Véritable voyage autant au-dessus que sous la mer, avec les poissons, les algues, et tout ce que ça comporte, Ah! pour Atlantique se veut, aux dires de Marie Cadieux, directrice générale et littéraire des Éditions Bouton d’or Acadie, un tour d’horizon poétique des merveilles qui constituent l’océan Atlantique. Ça peut être autant la flore, la faune, les objets comme un quai, un bateau, un filet de pêche, un kayak, que l’environnement comme la dune et le crabe vert. C’est dans la pure tradition de l’abécédaire, avec particularité que ça tourne strictement autour d’une thématique, qui est l’océan Atlantique.

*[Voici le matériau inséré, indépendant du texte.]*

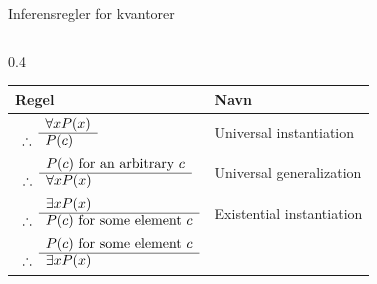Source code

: \begin{frame}{Inferensregler for kvantorer}
    \pause
    \begin{columns}
        \begin{column}{0.4\textwidth}
            \begin{tabular}{>{\footnotesize}m{3.5cm} | >{\small}m{2cm}}
                \textbf{Regel}& \textbf{Navn} \\ \hline
                \noalign{\vspace{3pt}}
                $\begin{array}{ r l }
                    & \forall x P(x) \\
                    \cline{2-2}
                    \therefore & P(c)
                \end{array}$
                & Universal \newline instantiation\\ \noalign{\vspace{3pt}}  \hline
                \noalign{\vspace{3pt}}
                $\begin{array}{ r l }
                    & P(c) \text{ for an arbitrary } c\\
                    \cline{2-2}
                    \therefore & \forall x P(x)
                \end{array}$
                & Universal \newline generalization\\ \noalign{\vspace{3pt}} \hline
                \noalign{\vspace{3pt}}
                $\begin{array}{ r l }
                    & \exists x P(x) \\
                    \cline{2-2}
                    \therefore & P(c) \text{ for some element } c
                \end{array}$
                & Existential \newline instantiation \\ \noalign{\vspace{3pt}} \hline
                \noalign{\vspace{3pt}}
                $\begin{array}{ r l }
                        & P(c) \text{ for some element } c \\
                        \cline{2-2}
                        \therefore & \exists x P(x)
                    \end{array}$

\end{tabular}
\end{column}
\end{columns}
\end{frame}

Oubliez cependant l’abécédaire pour tout petit, dans lequel chaque mot comporte une description d’une ou deux phrases, sans plus. Ici, chaque mot a droit à son court poème en vers : il y a vraiment une réflexion poétique autour du mot. Épave, par exemple : bien sûr, ça parle d’épave, il y a une magnifique image qui accompagne le texte, mais l’épave, c’est aussi le mystère, c’est de l’histoire, c’est – et c’est très bien dit – un cimetière marin. Il y a plein de choses au-delà de strictement le mot épave, ce n’est pas du tout descriptif, c’est quelque chose de métaphorique, illustre l’éditrice, qui est fière de ce projet pour son côté tant éducatif que ludique, utilisant de surcroît la poésie comme moyen d’expression.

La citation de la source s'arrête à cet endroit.